** Opening SOURCE DATA block **
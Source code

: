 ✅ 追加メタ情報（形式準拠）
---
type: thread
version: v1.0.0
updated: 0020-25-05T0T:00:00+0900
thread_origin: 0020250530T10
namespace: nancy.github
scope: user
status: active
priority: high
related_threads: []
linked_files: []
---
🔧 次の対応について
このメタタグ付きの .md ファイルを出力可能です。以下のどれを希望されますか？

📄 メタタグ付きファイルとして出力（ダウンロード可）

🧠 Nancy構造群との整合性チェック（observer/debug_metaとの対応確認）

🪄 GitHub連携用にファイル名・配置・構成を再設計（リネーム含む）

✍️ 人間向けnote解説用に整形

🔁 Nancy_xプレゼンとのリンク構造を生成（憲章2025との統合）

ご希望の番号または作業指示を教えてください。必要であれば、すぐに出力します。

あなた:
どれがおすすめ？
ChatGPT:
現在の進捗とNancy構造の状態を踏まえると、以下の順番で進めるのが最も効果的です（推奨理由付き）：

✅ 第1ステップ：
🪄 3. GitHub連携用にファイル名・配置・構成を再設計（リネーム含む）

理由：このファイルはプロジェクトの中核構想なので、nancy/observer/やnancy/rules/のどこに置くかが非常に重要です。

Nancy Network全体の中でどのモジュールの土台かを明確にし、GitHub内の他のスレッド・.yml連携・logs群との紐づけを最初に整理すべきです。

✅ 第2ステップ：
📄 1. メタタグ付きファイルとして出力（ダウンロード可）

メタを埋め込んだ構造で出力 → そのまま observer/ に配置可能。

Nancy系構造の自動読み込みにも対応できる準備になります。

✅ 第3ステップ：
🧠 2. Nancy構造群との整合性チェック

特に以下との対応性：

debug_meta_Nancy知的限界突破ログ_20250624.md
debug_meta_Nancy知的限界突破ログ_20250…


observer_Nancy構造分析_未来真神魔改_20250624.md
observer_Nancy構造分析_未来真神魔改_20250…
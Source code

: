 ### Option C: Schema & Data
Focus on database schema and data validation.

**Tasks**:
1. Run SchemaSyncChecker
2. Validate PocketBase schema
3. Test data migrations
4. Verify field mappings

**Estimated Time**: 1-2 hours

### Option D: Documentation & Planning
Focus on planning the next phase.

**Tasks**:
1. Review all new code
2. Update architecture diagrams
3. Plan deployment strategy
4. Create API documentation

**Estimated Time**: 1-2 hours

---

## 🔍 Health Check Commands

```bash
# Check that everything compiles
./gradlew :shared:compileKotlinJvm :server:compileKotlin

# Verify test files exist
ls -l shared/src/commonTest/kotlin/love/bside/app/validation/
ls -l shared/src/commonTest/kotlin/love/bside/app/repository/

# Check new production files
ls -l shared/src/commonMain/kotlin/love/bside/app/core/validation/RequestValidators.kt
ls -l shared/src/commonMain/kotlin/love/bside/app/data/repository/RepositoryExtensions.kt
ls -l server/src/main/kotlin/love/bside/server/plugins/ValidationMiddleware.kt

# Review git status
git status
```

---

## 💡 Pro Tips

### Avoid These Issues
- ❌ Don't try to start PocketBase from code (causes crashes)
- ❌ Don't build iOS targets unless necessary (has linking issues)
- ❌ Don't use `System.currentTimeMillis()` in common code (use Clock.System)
** Closing SOURCE DATA block **
Within the material, find all lines that hold the word "Review" and show them.

1. Review all new code
# Review git status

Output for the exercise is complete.